_Task instructions_
Scan the records for the string "range" and copy every line that holds it.

_Data for this task_
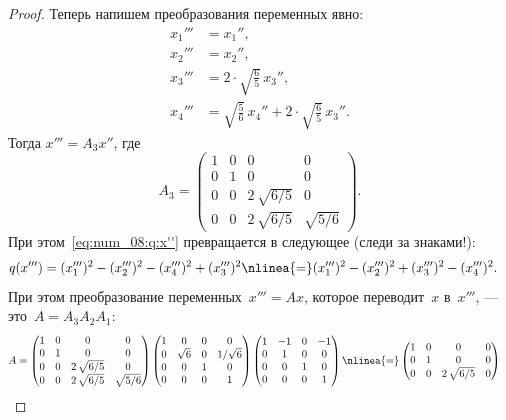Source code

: \begin{proof}
	Теперь напишем преобразования переменных явно:
	\begin{align*}
		x_1''' &= x_1'',
		\\
		x_2''' &= x_2'',
		\\
		x_3''' &= 2 \cdot \sqrt{\frac{6}{5}}\,x_3'',
		\\
		x_4''' &=
			\sqrt{\frac{5}{6}}\,x_4''
			+
			2 \cdot 
			\sqrt{\frac{6}{5}}
			\,
			x_3''
			.
	\end{align*}
	Тогда $x''' = A_3 x''$, где
	\[
		A_3 =
		\begin{pmatrix}
			1 & 0 & 0 & 0 \\
			0 & 1 & 0 & 0 \\
			0 & 0 & 2\,\sqrt{6/5} & 0
			\\
			0 & 0 & 2\,\sqrt{6/5} & \sqrt{5/6}
		\end{pmatrix}
		.
	\]
	При этом~\eqref{eq:num_08:q:x''} превращается в следующее (следи за знаками!):
	\begin{align*}
		q(x''') &=
		(x_1''')^2 -
		(x_2''')^2 -
		(x_4''')^2 +
		(x_3''')^2
		\nlinea{=}
		(x_1''')^2 -
		(x_2''')^2 +
		(x_3''')^2 -
		(x_4''')^2
		.
	\end{align*}
	При этом преобразование переменных~$x''' = Ax$, которое переводит~$x$ в~$x'''$, --- это~$A = A_3 A_2 A_1$:
	\begin{align*}
		A &=
		\begin{pmatrix}
			1 & 0 & 0 & 0 \\
			0 & 1 & 0 & 0 \\
			0 & 0 & 2\,\sqrt{6/5} & 0
			\\
			0 & 0 & 2\,\sqrt{6/5} & \sqrt{5/6}
		\end{pmatrix}
		\begin{pmatrix}
			1 & 0 & 0 & 0
			\\
			0 & \sqrt{6} & 0 & 1/\sqrt{6}
			\\
			0 & 0 & 1 & 0
			\\
			0 & 0 & 0 & 1
		\end{pmatrix}
		\begin{pmatrix}
			1 & -1 & 0 & -1
			\\
			0 & 1 & 0 & 0
			\\
			0 & 0 & 1 & 0
			\\
			0 & 0 & 0 & 1
		\end{pmatrix}
		\nlinea{=}
		\begin{pmatrix}
			1 & 0 & 0 & 0 \\
			0 & 1 & 0 & 0 \\
			0 & 0 & 2\,\sqrt{6/5} & 0

\end{pmatrix}
\end{align*}
\end{proof}
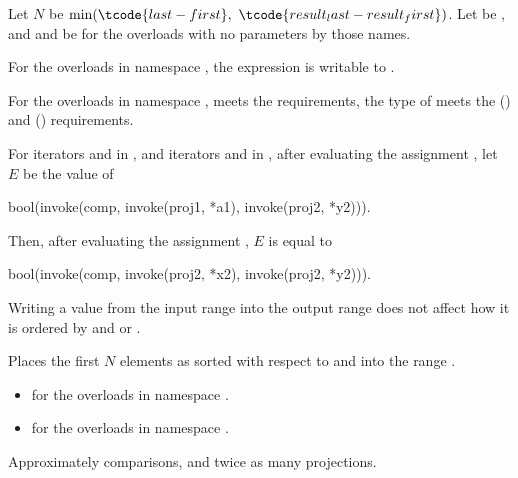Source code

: \begin{itemdescr}
\pnum
Let $N$ be $\min(\tcode{last - first}, \ \tcode{result_last - result_first})$.
Let  be , and
 and  be 
for the overloads with no parameters by those names.

\pnum
\mandates
For the overloads in namespace ,
the expression 
is writable to .

\pnum
\expects
For the overloads in namespace ,
 meets
the  requirements,
the type of  meets
the  () and
 () requirements.

\pnum
For iterators  and  in , and
iterators  and  in ,
after evaluating the assignment , let $E$ be the value of
\begin{codeblock}
bool(invoke(comp, invoke(proj1, *a1), invoke(proj2, *y2))).
\end{codeblock}
Then, after evaluating the assignment , $E$ is equal to
\begin{codeblock}
bool(invoke(comp, invoke(proj2, *x2), invoke(proj2, *y2))).
\end{codeblock}
\begin{note}
Writing a value from the input range into the output range does not affect
how it is ordered by  and  or .
\end{note}

\pnum
\effects
Places the first $N$ elements
as sorted with respect to  and 
into the range .

\pnum
\returns
\begin{itemize}
\item
   for the overloads in namespace .
\item
   for
  the overloads in namespace .
\end{itemize}

\pnum
\complexity
Approximately  comparisons,
and twice as many projections.
\end{itemdescr}

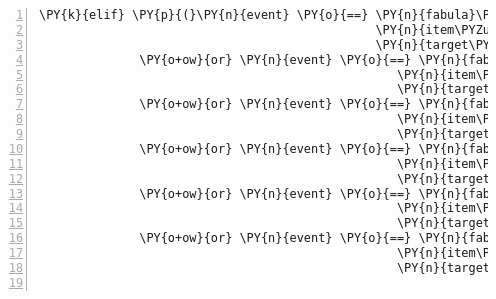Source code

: \begin{Verbatim}[commandchars=\\\{\},numbers=left,firstnumber=1,stepnumber=1]
        \PY{k}{elif} \PY{p}{(}\PY{n}{event} \PY{o}{==} \PY{n}{fabula}\PY{o}{.}\PY{n}{TriesToDropEvent}\PY{p}{(}\PY{n}{identifier}\PY{o}{=}\PY{n}{ID\PYZus{}CASSANDRA}\PY{p}{,}
                                               \PY{n}{item\PYZus{}identifier}\PY{o}{=}\PY{l+s}{\PYZsq{}}\PY{l+s}{pry}\PY{l+s}{\PYZsq{}}\PY{p}{,}
                                               \PY{n}{target\PYZus{}identifier}\PY{o}{=}\PY{l+s}{\PYZsq{}}\PY{l+s}{teleport\PYZus{}default}\PY{l+s}{\PYZsq{}}\PY{p}{)}
              \PY{o+ow}{or} \PY{n}{event} \PY{o}{==} \PY{n}{fabula}\PY{o}{.}\PY{n}{TriesToDropEvent}\PY{p}{(}\PY{n}{identifier}\PY{o}{=}\PY{n}{ID\PYZus{}CASSANDRA}\PY{p}{,}
                                                  \PY{n}{item\PYZus{}identifier}\PY{o}{=}\PY{l+s}{\PYZsq{}}\PY{l+s}{pry}\PY{l+s}{\PYZsq{}}\PY{p}{,}
                                                  \PY{n}{target\PYZus{}identifier}\PY{o}{=}\PY{l+s}{\PYZsq{}}\PY{l+s}{teleport\PYZus{}entry}\PY{l+s}{\PYZsq{}}\PY{p}{)}
              \PY{o+ow}{or} \PY{n}{event} \PY{o}{==} \PY{n}{fabula}\PY{o}{.}\PY{n}{TriesToDropEvent}\PY{p}{(}\PY{n}{identifier}\PY{o}{=}\PY{n}{ID\PYZus{}CASSANDRA}\PY{p}{,}
                                                  \PY{n}{item\PYZus{}identifier}\PY{o}{=}\PY{l+s}{\PYZsq{}}\PY{l+s}{cake}\PY{l+s}{\PYZsq{}}\PY{p}{,}
                                                  \PY{n}{target\PYZus{}identifier}\PY{o}{=}\PY{l+s}{\PYZsq{}}\PY{l+s}{teleport\PYZus{}default}\PY{l+s}{\PYZsq{}}\PY{p}{)}
              \PY{o+ow}{or} \PY{n}{event} \PY{o}{==} \PY{n}{fabula}\PY{o}{.}\PY{n}{TriesToDropEvent}\PY{p}{(}\PY{n}{identifier}\PY{o}{=}\PY{n}{ID\PYZus{}CASSANDRA}\PY{p}{,}
                                                  \PY{n}{item\PYZus{}identifier}\PY{o}{=}\PY{l+s}{\PYZsq{}}\PY{l+s}{cake}\PY{l+s}{\PYZsq{}}\PY{p}{,}
                                                  \PY{n}{target\PYZus{}identifier}\PY{o}{=}\PY{l+s}{\PYZsq{}}\PY{l+s}{teleport\PYZus{}entry}\PY{l+s}{\PYZsq{}}\PY{p}{)}
              \PY{o+ow}{or} \PY{n}{event} \PY{o}{==} \PY{n}{fabula}\PY{o}{.}\PY{n}{TriesToDropEvent}\PY{p}{(}\PY{n}{identifier}\PY{o}{=}\PY{n}{ID\PYZus{}CASSANDRA}\PY{p}{,}
                                                  \PY{n}{item\PYZus{}identifier}\PY{o}{=}\PY{l+s}{\PYZsq{}}\PY{l+s}{lute\PYZus{}broken}\PY{l+s}{\PYZsq{}}\PY{p}{,}
                                                  \PY{n}{target\PYZus{}identifier}\PY{o}{=}\PY{l+s}{\PYZsq{}}\PY{l+s}{teleport\PYZus{}default}\PY{l+s}{\PYZsq{}}\PY{p}{)}
              \PY{o+ow}{or} \PY{n}{event} \PY{o}{==} \PY{n}{fabula}\PY{o}{.}\PY{n}{TriesToDropEvent}\PY{p}{(}\PY{n}{identifier}\PY{o}{=}\PY{n}{ID\PYZus{}CASSANDRA}\PY{p}{,}
                                                  \PY{n}{item\PYZus{}identifier}\PY{o}{=}\PY{l+s}{\PYZsq{}}\PY{l+s}{lute\PYZus{}broken}\PY{l+s}{\PYZsq{}}\PY{p}{,}
                                                  \PY{n}{target\PYZus{}identifier}\PY{o}{=}\PY{l+s}{\PYZsq{}}\PY{l+s}{teleport\PYZus{}entry}\PY{l+s}{\PYZsq{}}\PY{p}{)}\PY{p}{)}\PY{p}{:}


\end{Verbatim}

_Your solution_
Writing a value from the input range into the output range does not affect
into the range .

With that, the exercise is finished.